◆ Required work ◆
Please count the lines in the material below that include "community". Reply with the number alone.

◆ Information supplied ◆
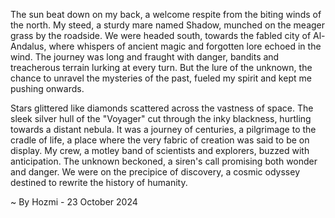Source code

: 
The sun beat down on my back, a welcome respite from the biting winds of the north. My steed, a sturdy mare named Shadow, munched on the meager grass by the roadside. We were headed south, towards the fabled city of Al-Andalus, where whispers of ancient magic and forgotten lore echoed in the wind. The journey was long and fraught with danger, bandits and treacherous terrain lurking at every turn. But the lure of the unknown, the chance to unravel the mysteries of the past, fueled my spirit and kept me pushing onwards.

Stars glittered like diamonds scattered across the vastness of space. The sleek silver hull of the "Voyager" cut through the inky blackness, hurtling towards a distant nebula. It was a journey of centuries, a pilgrimage to the cradle of life, a place where the very fabric of creation was said to be on display. My crew, a motley band of scientists and explorers, buzzed with anticipation. The unknown beckoned, a siren's call promising both wonder and danger. We were on the precipice of discovery, a cosmic odyssey destined to rewrite the history of humanity. 

~ By Hozmi - 23 October 2024
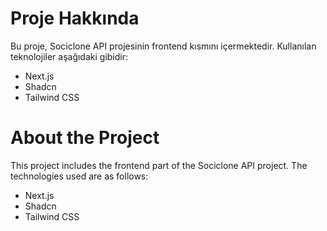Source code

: # Proje Hakkında

Bu proje, Sociclone API projesinin frontend kısmını içermektedir. Kullanılan teknolojiler aşağıdaki gibidir:

* Next.js
* Shadcn 
* Tailwind CSS

# About the Project

This project includes the frontend part of the Sociclone API project. The technologies used are as follows:

* Next.js
* Shadcn  
* Tailwind CSS
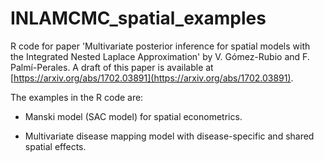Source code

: # INLAMCMC_spatial_examples
R code for paper 'Multivariate posterior inference for spatial models with the
Integrated Nested Laplace Approximation' by V. Gómez-Rubio and F.
Palmí-Perales. A draft of this paper is available at
[https://arxiv.org/abs/1702.03891](https://arxiv.org/abs/1702.03891).

The examples in the R code are:

* Manski model (SAC model) for spatial econometrics.

* Multivariate disease mapping model with disease-specific and shared spatial effects.
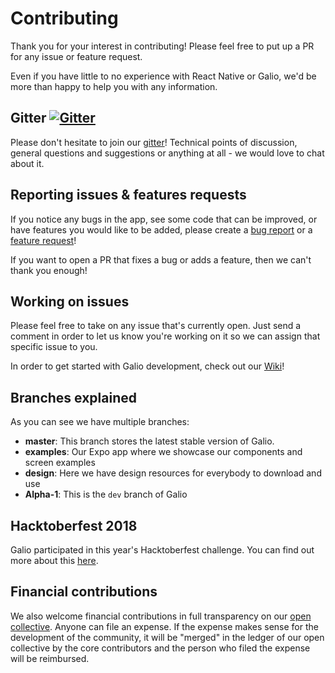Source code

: # Contributing

Thank you for your interest in contributing! Please feel free to put up a PR for any issue or feature request.

Even if you have little to no experience with React Native or Galio, we'd be more than happy to help you with any information.

## Gitter [![Gitter](https://img.shields.io/gitter/room/nwjs/nw.js.svg)](https://gitter.im/galio-community)

Please don't hesitate to join our [gitter](https://gitter.im/galio-community)! Technical points of discussion, general questions and suggestions or anything at all - we would love to chat about it.

## Reporting issues & features requests

If you notice any bugs in the app, see some code that can be improved, or have features you would like to be added, please create a [bug report](https://github.com/galio-org/galio/issues/new?template=bug-report---.md) or a [feature request](https://github.com/galio-org/galio/issues/new?template=feature-request---.md)!

If you want to open a PR that fixes a bug or adds a feature, then we can't thank you enough! 

## Working on issues

Please feel free to take on any issue that's currently open. Just send a comment in order to let us know you're working on it so we can assign that specific issue to you.

In order to get started with Galio development, check out our [Wiki](https://github.com/galio-org/galio/wiki)!

## Branches explained

As you can see we have multiple branches:
 - **master**: This branch stores the latest stable version of Galio.
 - **examples**: Our Expo app where we showcase our components and screen examples
 - **design**: Here we have design resources for everybody to download and use
 - **Alpha-1**: This is the `dev` branch of Galio

## Hacktoberfest 2018

Galio participated in this year's Hacktoberfest challenge. You can find out more about this [here](https://github.com/galio-org/galio/issues/31).

## Financial contributions

We also welcome financial contributions in full transparency on our [open collective](https://opencollective.com/galio).
Anyone can file an expense. If the expense makes sense for the development of the community, it will be "merged" in the ledger of our open collective by the core contributors and the person who filed the expense will be reimbursed.
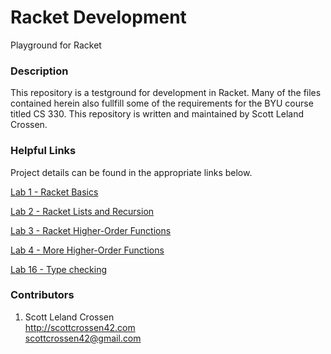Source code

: # Racket Development

Playground for Racket

### Description

This repository is a testground for development in Racket. Many of the files contained herein also fullfill
some of the requirements for the BYU course titled CS 330. This repository is written and maintained by Scott Leland Crossen.

### Helpful Links

Project details can be found in the appropriate links below.

[Lab 1 - Racket Basics](http://liftothers.org/dokuwiki/doku.php?id=cs330_f2016:racketbasics>)

[Lab 2 - Racket Lists and Recursion](http://liftothers.org/dokuwiki/doku.php?id=cs330_f2016:racketlists>)

[Lab 3 - Racket Higher-Order Functions](http://liftothers.org/dokuwiki/doku.php?id=cs330_f2016:rackethof>)

[Lab 4 - More Higher-Order Functions](http://liftothers.org/dokuwiki/doku.php?id=cs330_f2016:rackethof2>)

[Lab 16 - Type checking](http://liftothers.org/dokuwiki/doku.php?id=cs330_f2016:lab16)

### Contributors

1. Scott Leland Crossen  
<http://scottcrossen42.com>  
<scottcrossen42@gmail.com>
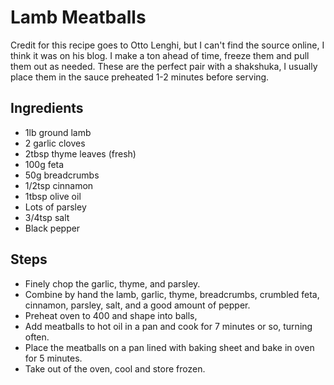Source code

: # Lamb Meatballs

Credit for this recipe goes to Otto Lenghi, but I can't find the source online, I think it was on his blog.
I make a ton ahead of time, freeze them and pull them out as needed.
These are the perfect pair with a shakshuka, I usually place them in the sauce preheated 1-2 minutes
before serving.

## Ingredients

* 1lb ground lamb
* 2 garlic cloves
* 2tbsp thyme leaves (fresh)
* 100g feta 
* 50g breadcrumbs
* 1/2tsp cinnamon
* 1tbsp olive oil
* Lots of parsley
* 3/4tsp salt
* Black pepper

## Steps

* Finely chop the garlic, thyme, and parsley. 
* Combine by hand the lamb, garlic, thyme, breadcrumbs, crumbled feta, 
cinnamon, parsley, salt, and a good amount of pepper.
* Preheat oven to 400 and shape into balls, 
* Add meatballs to hot oil in a pan and cook for 7 minutes or so, turning often.
* Place the meatballs on a pan lined with baking sheet and bake in oven for 5 minutes.
* Take out of the oven, cool and store frozen.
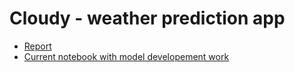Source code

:# Cloudy - weather prediction app
* [Report](./docs/raport.pdf)
* [Current notebook with model developement work](https://colab.research.google.com/drive/1wRJWh797nsJX7qh43on98qCkbY6xPbbX?usp=sharing)
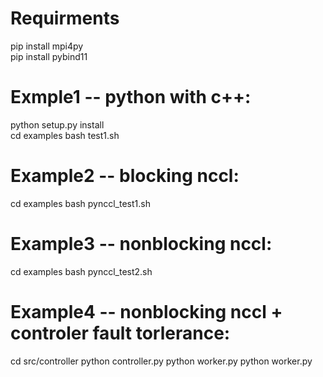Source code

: # Requirments
pip install mpi4py  
pip install pybind11  

# Exmple1 -- python with c++:
python setup.py install  
cd examples
bash test1.sh  

# Example2 -- blocking nccl:
cd examples
bash pynccl_test1.sh  

# Example3 -- nonblocking nccl:
cd examples
bash pynccl_test2.sh  

# Example4 -- nonblocking nccl + controler fault torlerance:
cd src/controller
python controller.py
python worker.py
python worker.py 
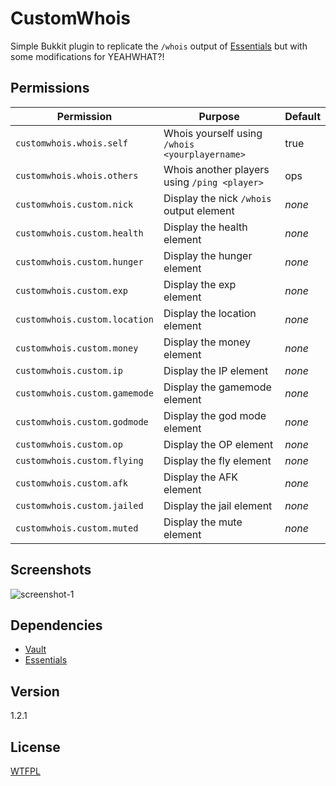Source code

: CustomWhois
====

Simple Bukkit plugin to replicate the `/whois` output of [Essentials](https://github.com/essentials/Essentials/) but with some modifications for YEAHWHAT?!

## Permissions

Permission | Purpose | Default
--- | --- | ---
`customwhois.whois.self` | Whois yourself using `/whois <yourplayername>` | true
`customwhois.whois.others` | Whois another players using `/ping <player>` | ops
`customwhois.custom.nick` | Display the nick `/whois` output element | _none_
`customwhois.custom.health` | Display the health element | _none_
`customwhois.custom.hunger` | Display the hunger element | _none_
`customwhois.custom.exp` | Display the exp element | _none_
`customwhois.custom.location` | Display the location element | _none_
`customwhois.custom.money` | Display the money element | _none_
`customwhois.custom.ip` | Display the IP element | _none_
`customwhois.custom.gamemode` | Display the gamemode element | _none_
`customwhois.custom.godmode` | Display the god mode element | _none_
`customwhois.custom.op` | Display the OP element | _none_
`customwhois.custom.flying` | Display the fly element | _none_
`customwhois.custom.afk` | Display the AFK element | _none_
`customwhois.custom.jailed` | Display the jail element | _none_
`customwhois.custom.muted` | Display the mute element | _none_

## Screenshots

![screenshot-1](http://cl.ly/image/0W1o3J1w070O/+)

## Dependencies

* [Vault](https://github.com/MilkBowl/Vault) 
* [Essentials](https://github.com/essentials/Essentials/)

## Version

1.2.1

## License

[WTFPL](LICENSE)
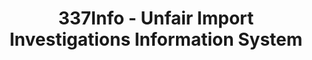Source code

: ---
bigquery: https://console.cloud.google.com/bigquery?p=patents-public-data&d=usitc_investigations&page=dataset&project=sheets-management-319211
citation: US International Trade Commission 337Info Unfair Import Investigations Information
  System
contributors: US International Trade Comission
cost: None
description: US International Trade Commission 337Info Unfair Import Investigations
  Information System contains data on investigations done under Section 337. Section
  337 declares the infringement of certain statutory intellectual property rights
  and other forms of unfair competition in import trade to be unlawful practices.
  Most Section 337 investigations involve allegations of patent or registered trademark
  infringement.
documentation: FAQ and tutorial available on the site
last_edit: 04/12/2022, 04:56:27
location: https://pubapps2.usitc.gov/337external/
maintained_by: US International Trade Comission
schema_fields:
- dateComplaintFiled
- patentNumbers
- publication_number
- respondent
- lastUpdated
- invUnfairAct
- finalDetViolation
- gcAttorney
- finalIdOnViolationDue
- markmanHearing
- internalRemand
- currentActiveALJ
- currentStatus
- aljAssigned
- finalIdOnViolationIssue
- teoIdDueDate
- teoReliefGranted
- docketNo
- finalDetNoViolation
- investigationType
- ouiiAttorney
- actualEndDateEvidHear
- teoProceedingInvolved
- dateCreated
- investigationTermDate
- trademarkNumbers
- htsNumbers
- issueDateOtherNonFinal
- id
- ouiiParticipation
- copyrightNumbers
- endDateMarkmanHearing
- startDateMarkmanHearing
- targetDate
- investigationNo
- title
- patentNumber
- complainant
- actualStartDateEvidHear
- dateOfPublicationFrNotice
- scheduledStartDateEvidHear
- scheduledEndDateEvidHear
- teoIdIssueDate
- cafcAppeals
shortname: unfair_import_investigations
tags:
- import
- legal
- trade
timeframe: 2008-2021 (prior to 2008 downloadable as a JSON file)
title: 337Info - Unfair Import Investigations Information System
uuid: 2721f5ec-e599-4890-9265-9706719fc71e
---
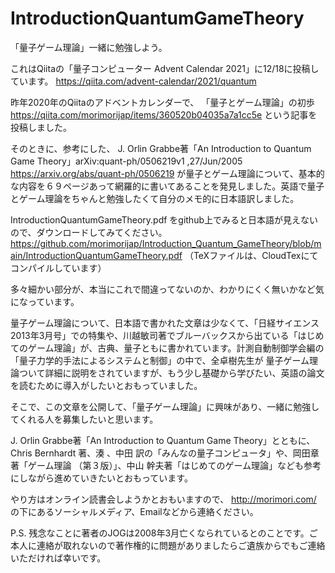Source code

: 
# IntroductionQuantumGameTheory

「量子ゲーム理論」一緒に勉強しよう。

これはQiitaの「量子コンピューター Advent Calendar 2021」に12/18に投稿しています。
https://qiita.com/advent-calendar/2021/quantum

昨年2020年のQiitaのアドベントカレンダーで、
「量子とゲーム理論」の初歩　
https://qiita.com/morimorijap/items/360520b04035a7a1cc5e
という記事を投稿しました。

そのときに、参考にした、
J. Orlin Grabbe著「An Introduction to Quantum Game Theory」arXiv:quant-ph/0506219v1 ,27/Jun/2005　
https://arxiv.org/abs/quant-ph/0506219
が量子とゲーム理論について、基本的な内容を６９ページあって網羅的に書いてあることを発見しました。英語で量子とゲーム理論をちゃんと勉強したくて自分のメモ的に日本語訳しました。　

IntroductionQuantumGameTheory.pdf をgithub上でみると日本語が見えないので、ダウンロードしてみてください。
https://github.com/morimorijap/Introduction_Quantum_GameTheory/blob/main/IntroductionQuantumGameTheory.pdf
（TeXファイルは、CloudTexにてコンパイルしています）

多々細かい部分が、本当にこれで間違ってないのか、わかりにくく無いかなど気になっています。

量子ゲーム理論について、日本語で書かれた文章は少なくて、「日経サイエンス2013年3月号」での特集や、川越敏司著でブルーバックスから出ている「はじめてのゲーム理論」が、古典、量子ともに書かれています。計測自動制御学会編の「量子力学的手法によるシステムと制御」の中で、全卓樹先生が 量子ゲーム理論ついて詳細に説明をされていますが、もう少し基礎から学びたい、英語の論文を読むために導入がしたいとおもっていました。

そこで、この文章を公開して、「量子ゲーム理論」に興味があり、一緒に勉強してくれる人を募集したいと思います。

J. Orlin Grabbe著「An Introduction to Quantum Game Theory」とともに、Chris Bernhardt 著、湊 、中田 訳の「みんなの量子コンピュータ」や、岡田章著「ゲーム理論 （第３版）」、中山 幹夫著「はじめてのゲーム理論」なども参考にしながら進めていきたいとおもっています。

やり方はオンライン読書会しようかとおもいますので、
http://morimori.com/
の下にあるソーシャルメディア、Emailなどから連絡ください。




P.S.
残念なことに著者のJOGは2008年3月亡くなられているとのことです。ご本人に連絡が取れないので著作権的に問題がありましたらご遺族からでもご連絡いただければ幸いです。





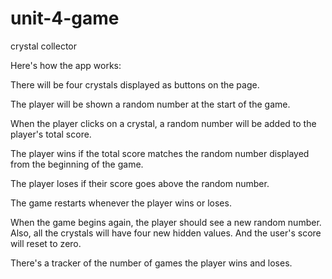 # unit-4-game
crystal collector

Here's how the app works:

There will be four crystals displayed as buttons on the page.

The player will be shown a random number at the start of the game.

When the player clicks on a crystal, a random number will be added to the player's total score.

The player wins if the total score matches the random number displayed from the beginning of the game.

The player loses if their score goes above the random number.

The game restarts whenever the player wins or loses.

When the game begins again, the player should see a new random number. Also, all the crystals will have four new hidden values. And the user's score will reset to zero.

There's a tracker of the number of games the player wins and loses.




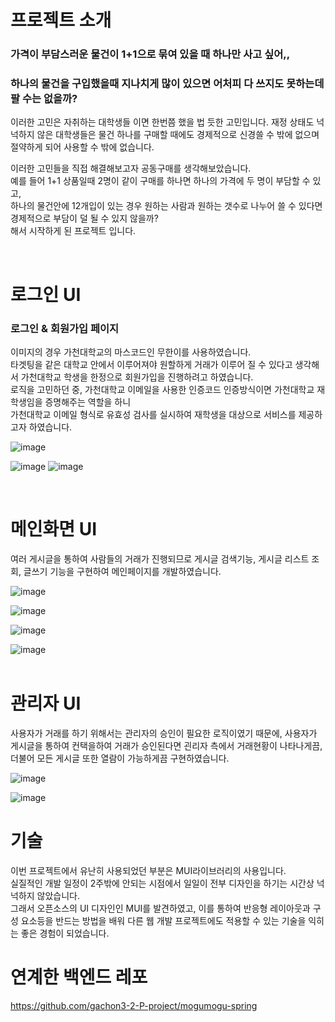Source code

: 

# 프로젝트 소개 

### 가격이 부담스러운 물건이 1+1으로 묶여 있을 때 하나만 사고 싶어,, 

### 하나의 물건을 구입했을때 지나치게 많이 있으면 어처피 다 쓰지도 못하는데 팔 수는 없을까?
이러한 고민은 자취하는 대학생들 이면 한번쯤 했을 법 듯한 고민입니다. 재정 상태도 넉넉하지 않은 대학생들은 물건 하나를 구매할 때에도 경제적으로 신경쓸 수 밖에 없으며 절약하게 되어 사용할 수 밖에 없습니다. 

이러한 고민들을 직접 해결해보고자 공동구매를 생각해보았습니다. <br/>
예를 들어 1+1 상품일때 2명이 같이 구매를 하나면 하나의 가격에 두 명이 부담할 수 있고, <br/>
하나의 물건안에 12개입이 있는 경우 원하는 사람과 원하는 갯수로 나누어 쓸 수 있다면 경제적으로 부담이 덜 될 수 있지 않을까? <br/>
해서 시작하게 된 프로젝트 입니다. <br/>

<br /> 

# 로그인 UI

### 로그인 & 회원가입 페이지 <br> 

이미지의 경우 가천대학교의 마스코드인 무한이를 사용하였습니다. <br>
타겟팅을 같은 대학교 안에서 이루어져야 원할하게 거래가 이루어 질 수 있다고 생각해서 가천대학교 학생을 한정으로 회원가입을 진행하려고 하였습니다. <br/> 
로직을 고민하던 중, 가천대학교 이메일을 사용한 인증코드 인증방식이면 가천대학교 재학생임을 증명해주는 역할을 하니 <br/>
가천대학교 이메일 형식로 유효성 검사를 실시하여 재학생을 대상으로 서비스를 제공하고자 하였습니다.<br/>

![image](https://github.com/jodandan/mogumogu/assets/113495894/b18e2779-5de7-46d5-92e0-514149008910)

![image](https://github.com/jodandan/mogumogu/assets/113495894/fcb39ad6-4062-4b4d-be08-4fef5a64fa88)
![image](https://github.com/jodandan/mogumogu/assets/113495894/73fafb91-3e61-4e36-a7d5-bc17babc12a6)

<br /> 





# 메인화면 UI 

여러 게시글을 통하여 사람들의 거래가 진행되므로 게시글 검색기능, 게시글 리스트 조회, 글쓰기 기능을 구현하여 메인페이지를 개발하였습니다. <br/>

![image](https://github.com/jodandan/mogumogu/assets/113495894/43e149bb-fe24-49d3-9534-86ff557523de)

![image](https://github.com/jodandan/mogumogu/assets/113495894/d2b976c1-53d4-424c-b4ed-372ed4642489)

![image](https://github.com/jodandan/mogumogu/assets/113495894/2e66cb14-5715-48c2-94c2-4c0689477a29)

![image](https://github.com/jodandan/mogumogu/assets/113495894/28fb2fd8-ca57-4cb0-951f-893ffb46083d)
<br />
<br />





# 관리자 UI 
사용자가 거래를 하기 위해서는 관리자의 승인이 필요한 로직이였기 때문에, 사용자가 게시글을 통하여 컨택을하여 거래가 승인된다면 괸리자 측에서 거래현황이 나타나게끔, 더불어 모든 게시글 또한 열람이 가능하게끔 구현하였습니다. <br />

![image](https://github.com/jodandan/mogumogu/assets/113495894/22a9ca94-1ddb-4ffa-b2ff-aed91a02e9ab)

![image](https://github.com/jodandan/mogumogu/assets/113495894/aaba1586-2968-4eb7-9e85-0ab37fadf2a5)


# 기술 
이번 프로젝트에서 유난히 사용되었던 부분은 MUI라이브러리의 사용입니다. <br /> 
실질적인 개발 일정이 2주밖에 안되는 시점에서 일일이 전부 디자인을 하기는 시간상 넉넉하지 않았습니다.<br />
그래서 오픈소스의 UI 디자인인 MUI를 발견하였고, 이를 통하여 반응형 레이아웃과 구성 요소등을 반드는 방법을 배워 다른 웹 개발 프로젝트에도 적용할 수 있는 기술을 익히는 좋은 경험이 되었습니다.

# 연계한 백엔드 레포 
https://github.com/gachon3-2-P-project/mogumogu-spring

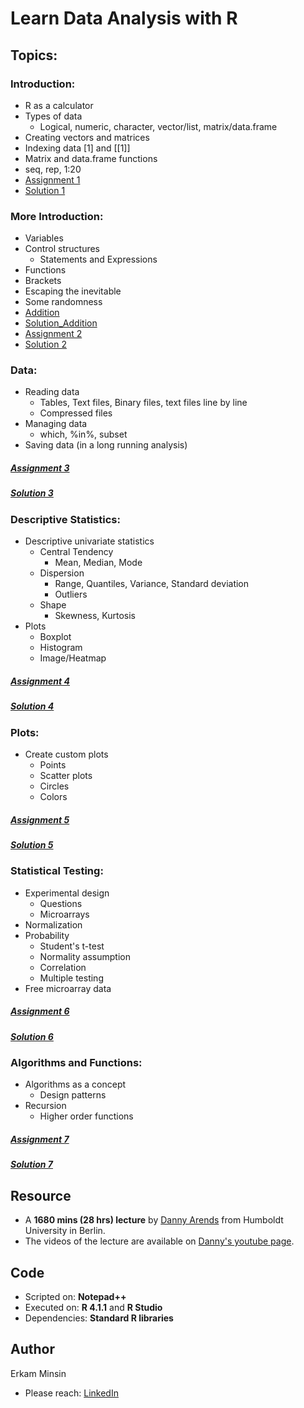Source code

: # Learn Data Analysis with R

## Topics:

### Introduction:
* R as a calculator
* Types of data
  * Logical, numeric, character, vector/list, matrix/data.frame 
* Creating vectors and matrices
* Indexing data [1] and [[1]]
* Matrix and data.frame functions
* seq, rep, 1:20
* [Assignment 1](https://github.com/eminsin/Learn-Data-Analysis-with-R/blob/main/Assignment01-Introduction.pdf)
* [Solution 1](https://github.com/eminsin/Learn-Data-Analysis-with-R/blob/main/codes1.r) 
### More Introduction:
* Variables
* Control structures
  * Statements and Expressions
* Functions
* Brackets
* Escaping the inevitable
* Some randomness
* [Addition](https://github.com/eminsin/Learn-Data-Analysis-with-R/blob/main/Assignment01Addition.pdf)
* [Solution_Addition](https://github.com/eminsin/Learn-Data-Analysis-with-R/blob/main/codes1addition.r)
* [Assignment 2](https://github.com/eminsin/Learn-Data-Analysis-with-R/blob/main/Assignment02-Moreintroduction.pdf)
* [Solution 2](https://github.com/eminsin/Learn-Data-Analysis-with-R/blob/main/codes2.r)
### Data:
* Reading data
  * Tables, Text files, Binary files, text files line by line
  * Compressed files
* Managing data
  * which, %in%, subset
* Saving data (in a long running analysis) 
##### [Assignment 3](https://github.com/eminsin/Learn-Data-Analysis-with-R/blob/main/Assignment03-Data.pdf)
##### [Solution 3](https://github.com/eminsin/Learn-Data-Analysis-with-R/blob/main/codes3.r)
### Descriptive Statistics:
* Descriptive univariate statistics
  * Central Tendency
    * Mean, Median, Mode
  * Dispersion
    * Range, Quantiles, Variance, Standard deviation
    * Outliers
  * Shape
    * Skewness, Kurtosis
* Plots
  * Boxplot
  * Histogram
  * Image/Heatmap
##### [Assignment 4](https://github.com/eminsin/Learn-Data-Analysis-with-R/blob/main/Assignment04-DescriptiveStatistics.pdf)
##### [Solution 4](https://github.com/eminsin/Learn-Data-Analysis-with-R/blob/main/codes4.r)    
### Plots:
* Create custom plots
  * Points
  * Scatter plots
  * Circles
  * Colors
##### [Assignment 5](https://github.com/eminsin/Learn-Data-Analysis-with-R/blob/main/Assignment05-Plots.pdf)
##### [Solution 5](https://github.com/eminsin/Learn-Data-Analysis-with-R/blob/main/codes5.r)
### Statistical Testing:
* Experimental design
  * Questions
  * Microarrays
* Normalization
* Probability
  * Student's t-test
  * Normality assumption
  * Correlation
  * Multiple testing
* Free microarray data
##### [Assignment 6](https://github.com/eminsin/Learn-Data-Analysis-with-R/blob/main/Assignment06-StatisticalTesting.pdf)
##### [Solution 6](https://github.com/eminsin/Learn-Data-Analysis-with-R/blob/main/codes6.r)
### Algorithms and Functions:
* Algorithms as a concept
  * Design patterns
* Recursion
  * Higher order functions
##### [Assignment 7](https://github.com/eminsin/Learn-Data-Analysis-with-R/blob/main/Assignment07-AlgorithmsAndFunctions.pdf)
##### [Solution 7](https://github.com/eminsin/Learn-Data-Analysis-with-R/blob/main/codes7.r)

## Resource
+ A **1680 mins (28 hrs) lecture** by [Danny Arends](https://dannyarends.nl/?) from Humboldt University in Berlin.
+ The videos of the lecture are available on [Danny's youtube page](https://www.youtube.com/watch?v=fxmF4P_O_2c&list=PLhR2Go-lh6X6ZJnN4WQScB4qjO4GYTO0S).

## Code
+ Scripted on: **Notepad++**
+ Executed on: **R 4.1.1** and **R Studio**
+ Dependencies: **Standard R libraries**

## Author
Erkam Minsin
+ Please reach: [LinkedIn](https://www.linkedin.com/in/erkam-minsin-msc-37537514a/)

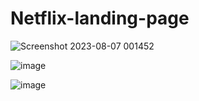 # Netflix-landing-page
![Screenshot 2023-08-07 001452](https://github.com/kwazikonke/Netflix-landing-page/assets/49206158/78e5188a-ce34-47fb-926b-1f0a1236c113)

![image](https://github.com/kwazikonke/Netflix-landing-page/assets/49206158/3cd78f41-c2c0-47af-b833-212286d2ff4a)

![image](https://github.com/kwazikonke/Netflix-landing-page/assets/49206158/715671be-0e57-4b81-86a2-eccca04d77e8)



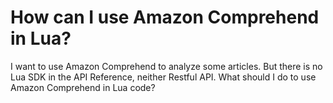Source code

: 
# How can I use Amazon Comprehend in Lua?

I want to use Amazon Comprehend to analyze some articles.
But there is no Lua SDK in the API Reference, neither Restful API. What should I do to use Amazon Comprehend in Lua code?

        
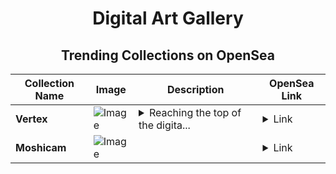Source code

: <div align="center">

# Digital Art Gallery

## Trending Collections on OpenSea

| Collection Name                       | Image                                                                                     | Description                       | OpenSea Link                                                                                          |
|---------------------------------------|-------------------------------------------------------------------------------------------|-----------------------------------|--------------------------------------------------------------------------------------------------------|
| **Vertex** | ![Image](https://i.seadn.io/s/raw/files/81ad1fe9d3e1e2b70bd8ff8327b2e673.jpg?w=500&auto=format?w=200&auto=format) | <details><summary>Reaching the top of the digita...</summary>Reaching the top of the digital currency pyramid.</details> | <details><summary>Link</summary>[Vertex](https://opensea.io/collection/vertex-14)</details> |
| **Moshicam** | ![Image](https://i.seadn.io/s/raw/files/00deb959803ea2711d80b430786bf47c.png?w=500&auto=format?w=200&auto=format) |  | <details><summary>Link</summary>[Moshicam](https://opensea.io/collection/moshicam-2403)</details> |

</div>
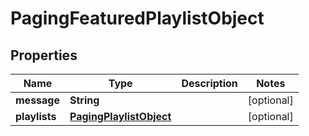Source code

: 

# PagingFeaturedPlaylistObject

## Properties

Name | Type | Description | Notes
------------ | ------------- | ------------- | -------------
**message** | **String** |  |  [optional]
**playlists** | [**PagingPlaylistObject**](PagingPlaylistObject.md) |  |  [optional]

◆ Answer to this problem ◆
3